Kade Weston

No. 67
- Position: Nose tackle

Personal information
- Born: November 29, 1986 (age 38) Arima, Trinidad and Tobago
- Height: 6 ft 5 in (1.96 m)
- Weight: 315 lb (143 kg)

Career information
- High school: Red Bank Regional (Little Silver, New Jersey, U.S.)
- College: Georgia
- NFL draft: 2010: 7th round, 248th overall pick

Career history
- New England Patriots (2010); Indianapolis Colts (2011)*; Pittsburgh Steelers (2012)*; Edmonton Eskimos (2012);
- * Offseason and/or practice squad member only

Awards and highlights
- Third-team All-SEC (2009);
- Stats at Pro Football Reference

= Kade Weston =

American gridiron football player (born 1986)

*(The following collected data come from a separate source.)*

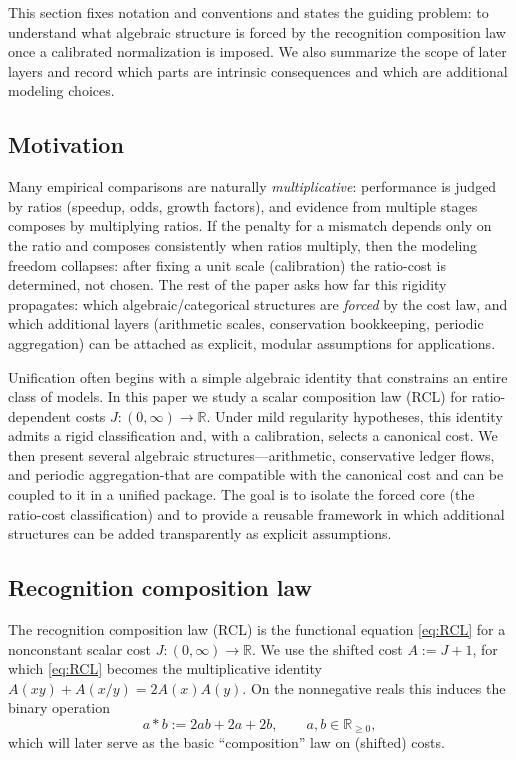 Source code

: \documentclass[11pt,reqno]{amsart}
\theoremstyle{plain}
\theoremstyle{definition}
\theoremstyle{remark}
\newcommand{\Jcost}{J}
\newcommand{\RR}{\mathbb{R}}
\newcommand{\1}{\mathbf{1}}
\begin{document}
This section fixes notation and conventions and states the guiding problem: to understand what algebraic structure is forced by the recognition composition law once a calibrated normalization is imposed. We also summarize the scope of later layers and record which parts are intrinsic consequences and which are additional modeling choices.

\subsection*{Motivation}
Many empirical comparisons are naturally \emph{multiplicative}: performance is judged by ratios (speedup, odds, growth factors),
and evidence from multiple stages composes by multiplying ratios.
If the penalty for a mismatch depends only on the ratio and composes consistently when ratios multiply,
then the modeling freedom collapses: after fixing a unit scale (calibration) the ratio-cost is determined, not chosen.
The rest of the paper asks how far this rigidity propagates:
which algebraic/categorical structures are \emph{forced} by the cost law, and which additional layers (arithmetic scales, conservation bookkeeping,
periodic aggregation) can be attached as explicit, modular assumptions for applications.

Unification often begins with a simple algebraic identity that constrains an entire class of models.
In this paper we study a scalar composition law (RCL) for ratio-dependent costs $J:(0,\infty)\to\RR$.
Under mild regularity hypotheses, this identity admits a rigid classification and, with a calibration, selects a canonical cost.
We then present several algebraic structures---arithmetic, conservative ledger flows, and periodic aggregation-that are compatible with the canonical cost and can be coupled to it in a unified package.
The goal is to isolate the forced core (the ratio-cost classification) and to provide a reusable framework in which additional structures can be added transparently as explicit assumptions.

\subsection{Recognition composition law}
The recognition composition law (RCL) is the functional equation \eqref{eq:RCL} for a nonconstant scalar cost $\Jcost:(0,\infty)\to\RR$.
We use the shifted cost $A:=\Jcost+1$, for which \eqref{eq:RCL} becomes the multiplicative identity $A(xy)+A(x/y)=2A(x)A(y)$.
On the nonnegative reals this induces the binary operation
\[
a\ast b:=2ab+2a+2b,
\qquad a,b\in\RR_{\ge0},
\]
which will later serve as the basic ``composition'' law on (shifted) costs.
\end{document}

Kade Weston (born November 29, 1986) is a former American football nose tackle. He was selected by the New England Patriots in the seventh round of the 2010 NFL draft. He played college football at Georgia.

==Early life==
Weston attended Red Bank Regional High School in Little Silver, New Jersey, where he played football, basketball, and was a thrower for the track team. Weston's first year of organized football was 2001 as a high school freshman. As a junior, he recorded 114 tackles, 20 tackles for a loss, 14 sacks, and five forced fumbles, helping Red Bank to a 10–2 record and berth in the Central Jersey Group III State Championship. In his senior season, Weston made 79 tackles and eight sacks, earning all-state honors for a second straight season. He was ranked in Rivals.com's Top 100 national players and was the third-ranked defensive tackle nationally by Scout.com. He was named to Parade magazine's All-American team.

==College career==
Following high school, Weston attended the University of Georgia, where he redshirted in 2005. As a freshman in 2006, Weston appeared in every game and made six starts, recording 12 quarterback hurries. He was named to the Southeastern Conference All-Freshman team and the national All-Freshman team by The Sporting News following the season. In 2007, Weston played in 13 games, making five starts, and finished the season with 19 tackles. In his junior season in 2008, Weston appeared in ten games and had 18 tackles. As a senior in 2009, Weston started 9 of the 12 games he appeared in, recording 28 tackles and two sacks. Following the season, he was named to the All-SEC third-team.

==Professional career==

===New England Patriots===
Weston was selected by the New England Patriots in the seventh round (248th overall) of the 2010 NFL draft. He signed a four-year contract on July 21, 2010. He was waived/injured on August 23, 2010. He cleared waivers the next day and reverted to the team's injured reserve list.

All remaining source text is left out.